Two main causality problems are emphasized. One is causal discovery or causal representation learning. It is well known that “correlation does not imply causality,” but we will make it more precise by asking what assumptions, what information in the data, and what procedures enable us to successfully recover causal information. Causal relations may happen among the underlying hidden variables—we will also see how to uncover the underlying hidden “causal” variables as well as their causal relations from the measured variables. The other is how to properly make use of causal information. This includes identification of causal effects, counterfactual reasoning, and improving machine learning with causal knowledge.
2. Course objectives
As an outcome of this course, participants are expected to:
- Understand how causality is different from association and why it is useful,
- Get familiar with graphical models, causality-related concepts and principles, and emerging approaches to causal discovery or causal representation learning from observational data,
- Be acquainted with the state-of-the-art of causality research in different disciplines,
- Be able to develop suitable methods for causal representation learning or causal discovery to address problems in specific domains,
- Properly leverage causality in understanding and solving advanced machine learning and artificial intelligence problems,
- Identify and formulate causal problems in your respective fields, and be able to find potential solutions.
3. Who can attend
Prerequisites are not required, but introductory statistics or machine learning would be helpful. This course is accessible to students from across disciplines – we especially welcome students from different departments.
4. Course materials
Reading materials will be available online or distributed in class. In addition, we will refer to several chapters of the following two books frequently (some chapters will be available on Canvas):
- Peter Spirtes, Clark Glymour, and Richard Scheines (SGS). 2000. Causation, prediction, and search, 2nd edition. MIT Press, Cambridge, Massachusetts,
- Judea Pearl. 2009. Causality: Models, Reasoning and Inference, 2nd edition. Cambridge University Press, Cambridge.
5. Grading
Class participation is 5% of your grade. You are allowed to miss two classes without any penalty; after that, missing each class lowers your final course grade by 1% (5% is the maximum), unless you get an approval. In addition, we have 10% for active involvement in in-class discussions (raising or answering questions and participation in discussions).

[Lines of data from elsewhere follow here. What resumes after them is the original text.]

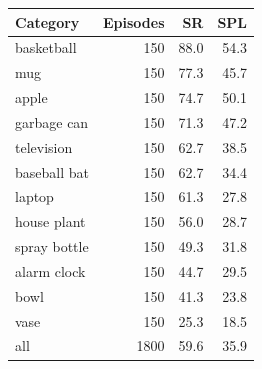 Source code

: \begin{tabular}{@{}lrrr@{}}
\toprule
Category & Episodes & SR & SPL\\
\midrule
basketball & 150 & 88.0 & 54.3\\
mug & 150 & 77.3 & 45.7\\
apple & 150 & 74.7 & 50.1\\
garbage can & 150 & 71.3 & 47.2\\
television & 150 & 62.7 & 38.5\\
baseball bat & 150 & 62.7 & 34.4\\
laptop & 150 & 61.3 & 27.8\\
house plant & 150 & 56.0 & 28.7\\
spray bottle & 150 & 49.3 & 31.8\\
alarm clock & 150 & 44.7 & 29.5\\
bowl & 150 & 41.3 & 23.8\\
vase & 150 & 25.3 & 18.5\\
\midrule
all & 1800 & 59.6 & 35.9\\
\bottomrule
\end{tabular}
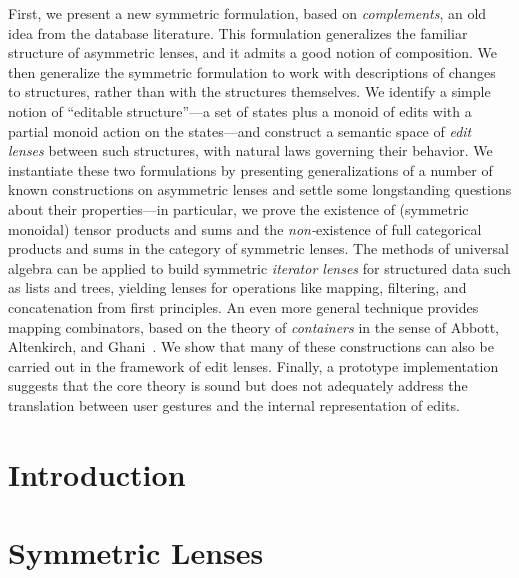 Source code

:\documentclass[12pt]{report}
\numberwithin{equation}{section}
\begin{document}
First, we present a new symmetric formulation, based on {\em complements},
an old idea from the database literature. This formulation generalizes the
familiar structure of asymmetric lenses, and it admits a good notion of
composition. We then generalize the symmetric formulation to work with
descriptions of changes to structures, rather than with the structures
themselves. We identify a simple notion of ``editable structure''---a set of
states plus a monoid of edits with a partial monoid action on the
states---and construct a semantic space of {\em edit lenses} between such
structures, with natural laws governing their behavior. We instantiate these
two formulations by presenting generalizations of a number of known
constructions on asymmetric lenses and settle some longstanding questions
about their properties---in particular, we prove the existence of (symmetric
monoidal) tensor products and sums and the {\em non-}existence of full
categorical products and sums in the category of symmetric lenses. The
methods of universal algebra can be applied to build symmetric {\em iterator
lenses} for structured data such as lists and trees, yielding lenses for
operations like mapping, filtering, and concatenation from first principles.
An even more general technique provides mapping combinators, based on the
theory of {\em containers} in the sense of Abbott, Altenkirch, and
Ghani~\cite{1195941}. We show that many of these constructions can also be
carried out in the framework of edit lenses. Finally, a prototype
implementation suggests that the core theory is sound but does not
adequately address the translation between user gestures and the internal
representation of edits.

\vspace*{\fill}

\newpage

\tableofcontents

\newpage

\listoftables

\listoffigures

\newpage
\singlespacing
{}

\chapter{Introduction}
\label{chap:introduction}
\label{chap:intro}



\chapter{Symmetric Lenses}
\label{chap:complement}
\label{chap:symmetric}
\label{chap:symmetry}
\label{chap:symm}
\end{document}
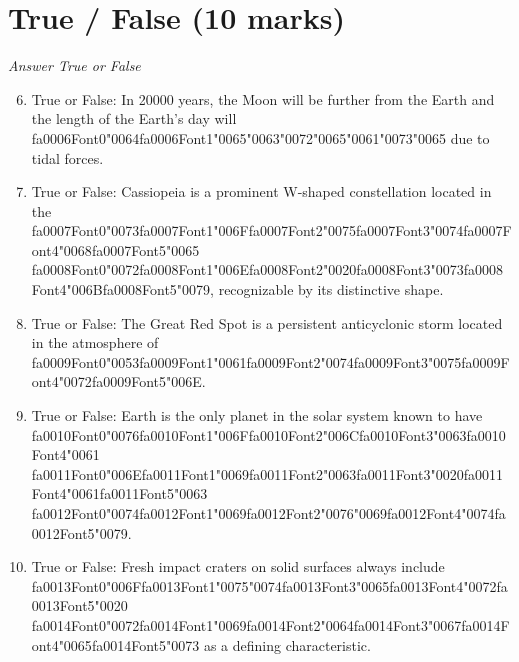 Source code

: \documentclass[12pt]{article}
\begin{document}
\section*{True / False (10 marks)}
\textit{Answer True or False}
\begin{enumerate}[label=\arabic*.]
\setcounter{enumi}{5}
\item True or False: In 20000 years, the Moon will be further from the Earth and the length of the Earth's day will {\csname fa0006Font0\endcsname\char"0064}{\csname fa0006Font1\endcsname\char"0065}{\char"0063}{\char"0072}{\char"0065}{\char"0061}{\char"0073}{\char"0065} due to tidal forces.
\item True or False: Cassiopeia is a prominent W-shaped constellation located in the {\csname fa0007Font0\endcsname\char"0073}{\csname fa0007Font1\endcsname\char"006F}{\csname fa0007Font2\endcsname\char"0075}{\csname fa0007Font3\endcsname\char"0074}{\csname fa0007Font4\endcsname\char"0068}{\csname fa0007Font5\endcsname\char"0065} {\csname fa0008Font0\endcsname\char"0072}{\csname fa0008Font1\endcsname\char"006E}{\csname fa0008Font2\endcsname\char"0020}{\csname fa0008Font3\endcsname\char"0073}{\csname fa0008Font4\endcsname\char"006B}{\csname fa0008Font5\endcsname\char"0079}, recognizable by its distinctive shape.
\item True or False: The Great Red Spot is a persistent anticyclonic storm located in the atmosphere of {\csname fa0009Font0\endcsname\char"0053}{\csname fa0009Font1\endcsname\char"0061}{\csname fa0009Font2\endcsname\char"0074}{\csname fa0009Font3\endcsname\char"0075}{\csname fa0009Font4\endcsname\char"0072}{\csname fa0009Font5\endcsname\char"006E}.
\item True or False: Earth is the only planet in the solar system known to have {\csname fa0010Font0\endcsname\char"0076}{\csname fa0010Font1\endcsname\char"006F}{\csname fa0010Font2\endcsname\char"006C}{\csname fa0010Font3\endcsname\char"0063}{\csname fa0010Font4\endcsname\char"0061} {\csname fa0011Font0\endcsname\char"006E}{\csname fa0011Font1\endcsname\char"0069}{\csname fa0011Font2\endcsname\char"0063}{\csname fa0011Font3\endcsname\char"0020}{\csname fa0011Font4\endcsname\char"0061}{\csname fa0011Font5\endcsname\char"0063} {\csname fa0012Font0\endcsname\char"0074}{\csname fa0012Font1\endcsname\char"0069}{\csname fa0012Font2\endcsname\char"0076}{\char"0069}{\csname fa0012Font4\endcsname\char"0074}{\csname fa0012Font5\endcsname\char"0079}.
\item True or False: Fresh impact craters on solid surfaces always include {\csname fa0013Font0\endcsname\char"006F}{\csname fa0013Font1\endcsname\char"0075}{\char"0074}{\csname fa0013Font3\endcsname\char"0065}{\csname fa0013Font4\endcsname\char"0072}{\csname fa0013Font5\endcsname\char"0020} {\csname fa0014Font0\endcsname\char"0072}{\csname fa0014Font1\endcsname\char"0069}{\csname fa0014Font2\endcsname\char"0064}{\csname fa0014Font3\endcsname\char"0067}{\csname fa0014Font4\endcsname\char"0065}{\csname fa0014Font5\endcsname\char"0073} as a defining characteristic.
\end{enumerate}
\end{document}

There will be four homework assignments. These will be worth 40% of your grade. Students should submit their homework on Canvas as MS Word or pdf files (in special situations, you may submit the homework by email to the instructor). 20% will be deducted if it is late unless you get the instructor's approval in advance.
We have 10% for the project/essay proposal for each individual or team of two students, due on March 14, 11:59PM and 35% for the final project report or essay (due on May 2, 11:59PM). Please work together with the instruction to decide on the topic for your project/essay by February 28. (See more detail after Class Schedule.)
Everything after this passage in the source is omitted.